# Greylag in Ohio?! and Jack Miner!



## Weekend Woodsmen

On a recent NE Ohio goose hunt we started off great and finished amazing! The first flock that came in on us had two greylag?! geese with them. We originally thought they were specks, but then after closer examination we think they might be greylag. What do you guys think? Ever seen or shot one of these? I then finished the hunt on a seemingly routine single just to find out it had a Jack Miner band on it! Not bad for my first band and one heck of a hunt!


----------



## M R DUCKS

Nice , thanks for sharing.


----------



## ya13ya03

You guys are one of my favorite YouTube channels.


----------



## Weekend Woodsmen

ya13ya03 said:


> You guys are one of my favorite YouTube channels.

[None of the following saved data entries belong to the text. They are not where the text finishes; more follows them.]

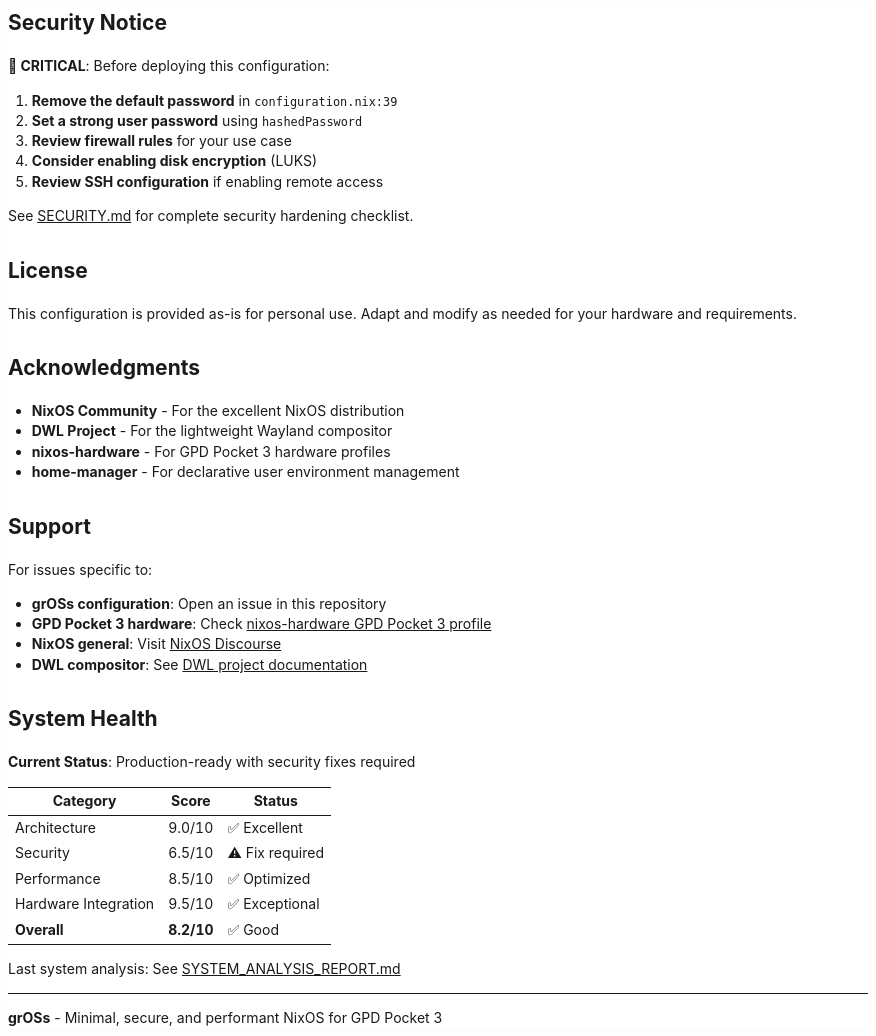 ## Security Notice

**🚨 CRITICAL**: Before deploying this configuration:

1. **Remove the default password** in `configuration.nix:39`
2. **Set a strong user password** using `hashedPassword`
3. **Review firewall rules** for your use case
4. **Consider enabling disk encryption** (LUKS)
5. **Review SSH configuration** if enabling remote access

See [SECURITY.md](SECURITY.md) for complete security hardening checklist.

## License

This configuration is provided as-is for personal use. Adapt and modify as needed for your hardware and requirements.

## Acknowledgments

- **NixOS Community** - For the excellent NixOS distribution
- **DWL Project** - For the lightweight Wayland compositor
- **nixos-hardware** - For GPD Pocket 3 hardware profiles
- **home-manager** - For declarative user environment management

## Support

For issues specific to:
- **grOSs configuration**: Open an issue in this repository
- **GPD Pocket 3 hardware**: Check [nixos-hardware GPD Pocket 3 profile](https://github.com/NixOS/nixos-hardware/tree/master/gpd/pocket-3)
- **NixOS general**: Visit [NixOS Discourse](https://discourse.nixos.org/)
- **DWL compositor**: See [DWL project documentation](https://github.com/djpohly/dwl)

## System Health

**Current Status**: Production-ready with security fixes required

| Category | Score | Status |
|----------|-------|--------|
| Architecture | 9.0/10 | ✅ Excellent |
| Security | 6.5/10 | ⚠️ Fix required |
| Performance | 8.5/10 | ✅ Optimized |
| Hardware Integration | 9.5/10 | ✅ Exceptional |
| **Overall** | **8.2/10** | ✅ Good |

Last system analysis: See [SYSTEM_ANALYSIS_REPORT.md](SYSTEM_ANALYSIS_REPORT.md)

---

**grOSs** - Minimal, secure, and performant NixOS for GPD Pocket 3

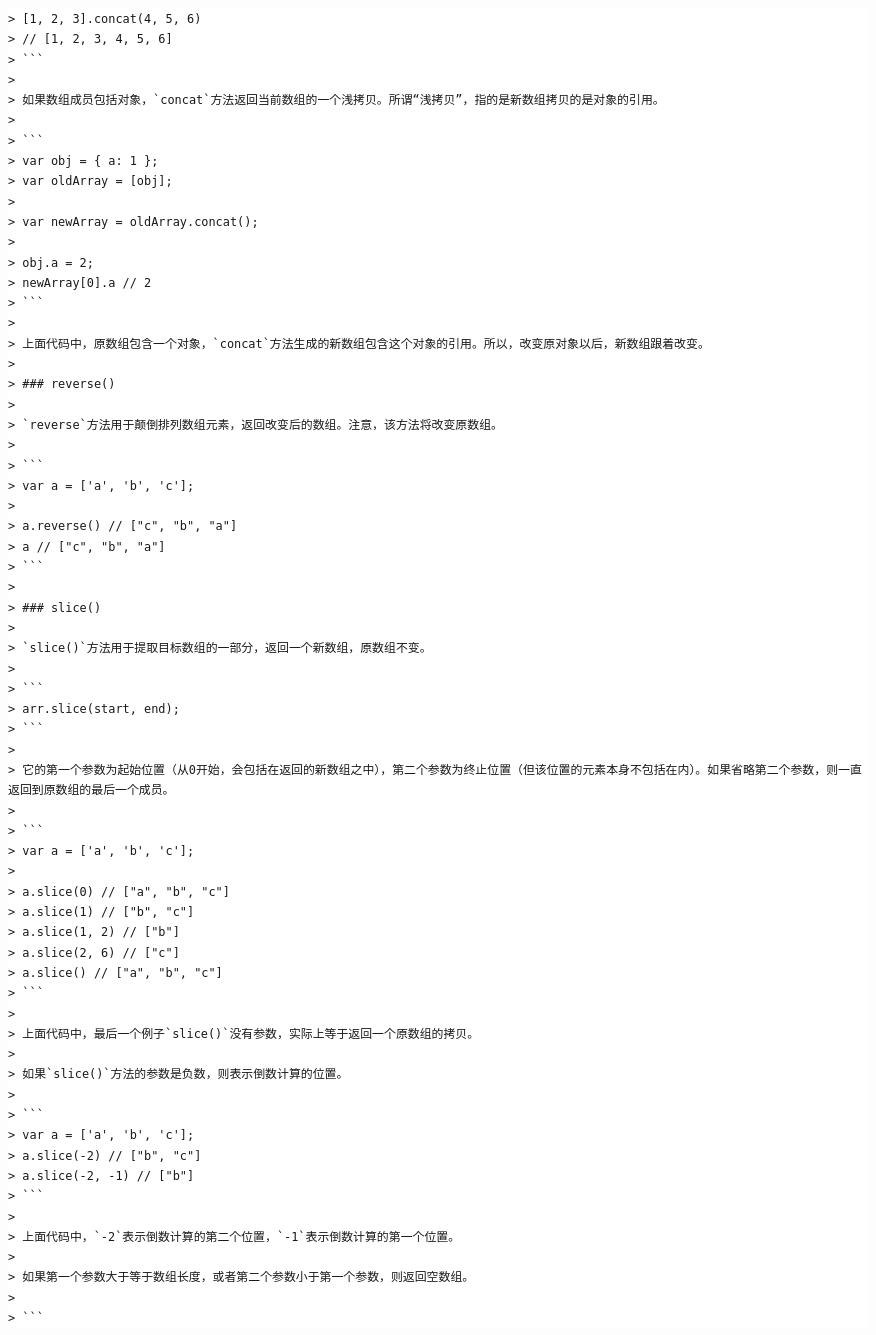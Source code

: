     > [1, 2, 3].concat(4, 5, 6)
    > // [1, 2, 3, 4, 5, 6]
    > ```
    >
    > 如果数组成员包括对象，`concat`方法返回当前数组的一个浅拷贝。所谓“浅拷贝”，指的是新数组拷贝的是对象的引用。
    >
    > ```
    > var obj = { a: 1 };
    > var oldArray = [obj];
    > 
    > var newArray = oldArray.concat();
    > 
    > obj.a = 2;
    > newArray[0].a // 2
    > ```
    >
    > 上面代码中，原数组包含一个对象，`concat`方法生成的新数组包含这个对象的引用。所以，改变原对象以后，新数组跟着改变。
    >
    > ### reverse()
    >
    > `reverse`方法用于颠倒排列数组元素，返回改变后的数组。注意，该方法将改变原数组。
    >
    > ```
    > var a = ['a', 'b', 'c'];
    > 
    > a.reverse() // ["c", "b", "a"]
    > a // ["c", "b", "a"]
    > ```
    >
    > ### slice()
    >
    > `slice()`方法用于提取目标数组的一部分，返回一个新数组，原数组不变。
    >
    > ```
    > arr.slice(start, end);
    > ```
    >
    > 它的第一个参数为起始位置（从0开始，会包括在返回的新数组之中），第二个参数为终止位置（但该位置的元素本身不包括在内）。如果省略第二个参数，则一直返回到原数组的最后一个成员。
    >
    > ```
    > var a = ['a', 'b', 'c'];
    > 
    > a.slice(0) // ["a", "b", "c"]
    > a.slice(1) // ["b", "c"]
    > a.slice(1, 2) // ["b"]
    > a.slice(2, 6) // ["c"]
    > a.slice() // ["a", "b", "c"]
    > ```
    >
    > 上面代码中，最后一个例子`slice()`没有参数，实际上等于返回一个原数组的拷贝。
    >
    > 如果`slice()`方法的参数是负数，则表示倒数计算的位置。
    >
    > ```
    > var a = ['a', 'b', 'c'];
    > a.slice(-2) // ["b", "c"]
    > a.slice(-2, -1) // ["b"]
    > ```
    >
    > 上面代码中，`-2`表示倒数计算的第二个位置，`-1`表示倒数计算的第一个位置。
    >
    > 如果第一个参数大于等于数组长度，或者第二个参数小于第一个参数，则返回空数组。
    >
    > ```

Thank you! That means a lot to us!


----------



## erie sniper

Both of the geese are White-fronted (speckled bellies) Geese. White-fronted Geese have the white "face" around the bill and orange legs. The white area has a wide range in how much there is. Sometimes very obvious and other times just a narrow ring. Graylag geese do not have the white around the bill and legs are pink. Now, if you get some kind of hybridizing with some variation of domestic geese, all bets are off on color combination.
Nice shooting though!


----------



## Weekend Woodsmen

That aligns with what we thought when shooting! The white wing tips, honk, and size through us off! They were HUGE compared to the Canada’s and we thought Specks were smaller!


----------



## Plantman

Specks are smaller. About the size of a Snow Goose. Greylags are big and will sometimes leave the farm and join up with the resident Canada Goose flock.


----------



## bank runner

Here is some Greater White Fronted geese (Specks) next to a Canada . I saw these at Cowan Lake several years ago


----------